Data records
========

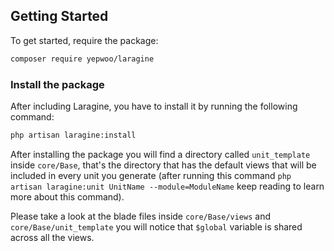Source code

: ## Getting Started

To get started, require the package:

```bash
composer require yepwoo/laragine
```

### Install the package

After including Laragine, you have to install it by running the following command:

```bash
php artisan laragine:install
```

After installing the package you will find a directory called `unit_template` inside `core/Base`, that's the directory that has the default views that will be included in every unit you generate (after running this command `php artisan laragine:unit UnitName --module=ModuleName` keep reading to learn more about this command).

Please take a look at the blade files inside `core/Base/views` and `core/Base/unit_template` you will notice that `$global` variable is shared across all the views.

========

◆ WHAT THIS TASK INVOLVES ◆
Which of the lines above include the string "After"? Pick them out and copy them.

◆ ANSWER BOX ◆
After including Laragine, you have to install it by running the following command:
After installing the package you will find a directory called `unit_template` inside `core/Base`, that's the directory that has the default views that will be included in every unit you generate (after running this command `php artisan laragine:unit UnitName --module=ModuleName` keep reading to learn more about this command).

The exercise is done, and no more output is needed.